Actu revendicative


La participation (sociale) des « usagers »


Les personnes âgées dépendantes, les personnes handicapées, les personnes en situation de pauvreté, de chômage et d'exclusion doivent pouvoir exercer leur citoyenneté, être associées aux politiques publiques et solutions qui les concernent.
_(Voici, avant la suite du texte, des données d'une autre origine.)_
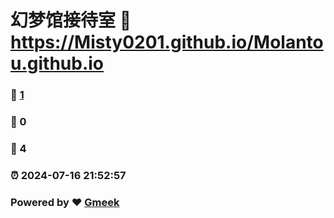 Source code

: # 幻梦馆接待室 :link: https://Misty0201.github.io/Molantou.github.io 
### :page_facing_up: [1](https://Misty0201.github.io/Molantou.github.io/tag.html) 
### :speech_balloon: 0 
### :hibiscus: 4 
### :alarm_clock: 2024-07-16 21:52:57 
### Powered by :heart: [Gmeek](https://github.com/Meekdai/Gmeek)

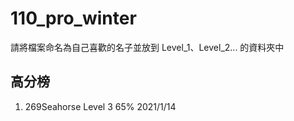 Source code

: # 110_pro_winter
請將檔案命名為自己喜歡的名子並放到 Level_1、Level_2... 的資料夾中

## 高分榜
1. 269Seahorse Level 3 65% 2021/1/14
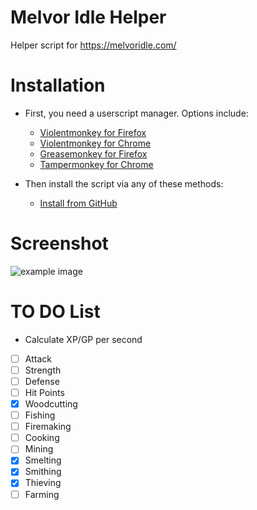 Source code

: # Melvor Idle Helper
Helper script for https://melvoridle.com/

# Installation

- First, you need a userscript manager. Options include:
  - [Violentmonkey for Firefox](https://addons.mozilla.org/en-US/firefox/addon/violentmonkey/)
  - [Violentmonkey for Chrome](https://chrome.google.com/webstore/detail/violentmonkey/jinjaccalgkegednnccohejagnlnfdag)
  - [Greasemonkey for Firefox](https://addons.mozilla.org/en-US/firefox/addon/greasemonkey/)
  - [Tampermonkey for Chrome](https://chrome.google.com/webstore/detail/tampermonkey/dhdgffkkebhmkfjojejmpbldmpobfkfo)

- Then install the script via any of these methods:
  - [Install from GitHub](https://raw.githubusercontent.com/RedSparr0w/Melvor-Idle-Helper/master/melvor-idle-helper-script.user.js)

# Screenshot

![example image](https://i.imgur.com/haCNvPH.png)

# TO DO List

- Calculate XP/GP per second
 - [ ] Attack
 - [ ] Strength
 - [ ] Defense
 - [ ] Hit Points
 - [x] Woodcutting
 - [ ] Fishing
 - [ ] Firemaking
 - [ ] Cooking
 - [ ] Mining
 - [x] Smelting
 - [x] Smithing
 - [x] Thieving
 - [ ] Farming
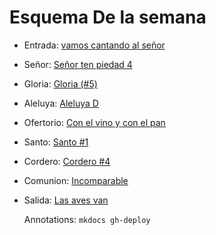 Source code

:# Esquema De la semana

- Entrada: [vamos cantando al señor](entrada/vamos_cantando_al_senior.md)
- Señor: [Señor ten piedad 4](senior_ten_piedad/senior_4.md)
- Gloria: [Gloria (#5)](gloria/gloria_5.md)
- Aleluya: [Aleluya D](aleluya/himno_de_paz.md)
- Ofertorio: [Con el vino y con el pan](ofertorio/con_el_vino_y_con_el_pan.md)
- Santo: [Santo #1](santo/santo_4.md)
- Cordero: [Cordero #4](cordero/cordero_1.md)
- Comunion: [Incomparable](comunion/incomparable.md)
- Salida: [Las aves van](salida/las_aves_van.md)

  Annotations:
  `mkdocs gh-deploy`
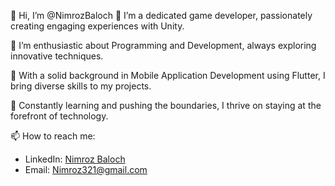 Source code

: 👋 Hi, I’m @NimrozBaloch
👾 I’m a dedicated game developer, passionately creating engaging experiences with Unity.

👀 I’m enthusiastic about Programming and Development, always exploring innovative techniques.

📱 With a solid background in Mobile Application Development using Flutter, I bring diverse skills to my projects.

🚀 Constantly learning and pushing the boundaries, I thrive on staying at the forefront of technology.

📫 How to reach me:
- LinkedIn: [Nimroz Baloch](https://www.linkedin.com/in/nimroz-baloch-5b6504180/)
- Email: Nimroz321@gmail.com

<!---
Nimroz/Nimroz is a ✨ special ✨ repository because its `README.md` (this file) appears on your GitHub profile.
You can click the Preview link to take a look at your changes.
--->

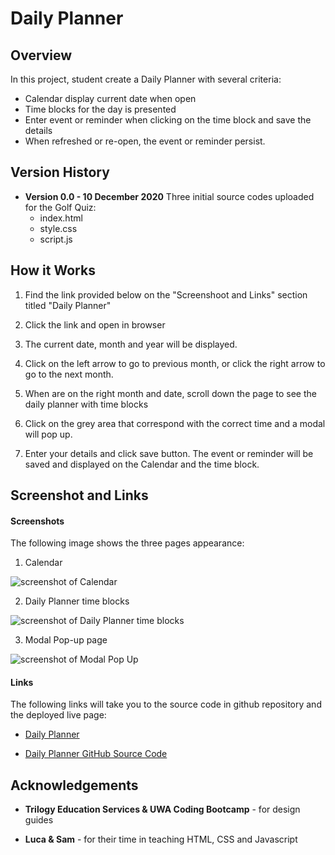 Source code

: # Daily Planner

## Overview

In this project, student create a Daily Planner with several criteria:
* Calendar display current date when open
* Time blocks for the day is presented 
* Enter event or reminder when clicking on the time block and save the details
* When refreshed or re-open, the event or reminder persist.

## Version History

* **Version 0.0 - 10 December 2020**
    Three initial source codes uploaded for the Golf Quiz:
    * index.html
    * style.css
    * script.js

## How it Works

1. Find the link provided below on the "Screenshoot and Links" section titled "Daily Planner"

2. Click the link and open in browser

3. The current date, month and year will be displayed.

4. Click on the left arrow to go to previous month, or click the right arrow to go to the next month.

5. When are on the right month and date, scroll down the page to see the daily planner with time blocks

6. Click on the grey area that correspond with the correct time and a modal will pop up.

7. Enter your details and click save button. The event or reminder will be saved and displayed on the Calendar and the time block.

## Screenshot and Links

#### Screenshots
The following image shows the three pages appearance:

1. Calendar

![screenshot of Calendar](Assets/Images/landing-page.png)

2. Daily Planner time blocks

![screenshot of Daily Planner time blocks](Assets/Images/questions-page.png)

3. Modal Pop-up page

![screenshot of Modal Pop Up](Assets/Images/end-page.png)

#### Links
The following links will take you to the source code in github repository and the deployed live page:

* [Daily Planner](https://vsumargo.github.io/Golf-Quiz/)

* [Daily Planner GitHub Source Code](https://github.com/vsumargo/Golf-Quiz)

## Acknowledgements

* **Trilogy Education Services & UWA Coding Bootcamp** - for design guides

* **Luca & Sam** - for their time in teaching HTML, CSS and Javascript



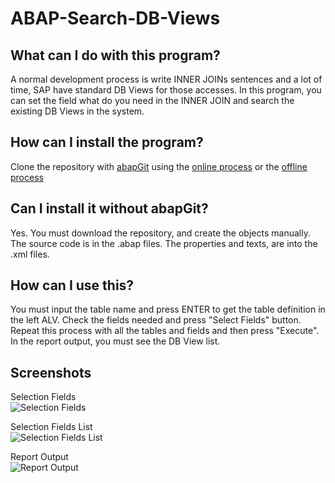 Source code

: # ABAP-Search-DB-Views

## What can I do with this program?

A normal development process is write INNER JOINs sentences and a lot of time, SAP have standard DB Views for those accesses.
In this program, you can set the field what do you need in the INNER JOIN and search the existing DB Views in the system.

## How can I install the program?

Clone the repository with [abapGit](https://docs.abapgit.org/) using the [online process](https://docs.abapgit.org/guide-online-install.html) or the [offline process](https://docs.abapgit.org/guide-import-zip.html)

## Can I install it without abapGit?

Yes. You must download the repository, and create the objects manually.
The source code is in the .abap files. The properties and texts, are into the .xml files.

## How can I use this?

You must input the table name and press ENTER to get the table definition in the left ALV.
Check the fields needed and press "Select Fields" button.
Repeat this process with all the tables and fields and then press "Execute".
In the report output, you must see the DB View list.

## Screenshots

Selection Fields\
![Selection Fields](../master/images/selectFields.png?raw=true)

Selection Fields List\
![Selection Fields List](../master/images/selectedFieldList.png?raw=true)

Report Output\
![Report Output](../master/images/reportOutput.png?raw=true)
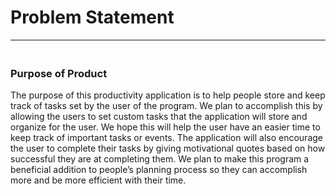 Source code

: # Problem Statement
--------------------------------------- 

### <br>Purpose of Product<br>
The purpose of this productivity application is to help people store and keep track of tasks set by the user of the program. We plan to accomplish this by allowing the users to set custom tasks that the application will store and organize for the user. We hope this will help the user have an easier time to keep track of important tasks or events. The application will also encourage the user to complete their tasks by giving motivational quotes based on how successful they are at completing them. We plan to make this program a beneficial addition to people’s planning process so they can accomplish more and be more efficient with their time.
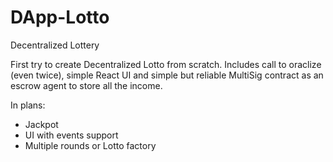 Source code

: # DApp-Lotto
Decentralized Lottery

First try to create Decentralized Lotto from scratch.
Includes call to oraclize (even twice), simple React UI and simple but reliable MultiSig contract as an escrow agent to store all the income.

In plans:
* Jackpot
* UI with events support
* Multiple rounds or Lotto factory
Ce n’est pas une revendication, mais des dispositions légales inscrites dans plusieurs lois [1] . Cela se traduit notamment par leur présence au conseil de la vie sociale dans les établissements sociaux, médico-sociaux (dont les maisons de retraite avec les résidents et leurs aidants familiaux), dans les centres d’hébergement et de réinsertion sociale, les équipes pluridisciplinaires pour l’attribution du Rsa, les comités de liaison de Pôle Emploi, le droit de vote effectif des personnes handicapées.

Cette participation méconnue est encore minoritaire. Elle est pourtant un enjeu pour la qualité des actions mises en œuvre.

Faire progresser démocratie participative et représentative

La participation des personnes concernées vise : la communication, la consultation, la concertation et la codécision. L’implication de ces « usagers », au-delà d’un « groupe de paroles », leur permet de développer leur compétence, de valoriser leur expérience.

Si elle nécessite une animation particulière, cette « association » des « usagers » offre aux professionnels, aux bénévoles, aux militants et à leurs organisations une occasion de renouveler leurs pratiques pour faire progresser les réponses à apporter.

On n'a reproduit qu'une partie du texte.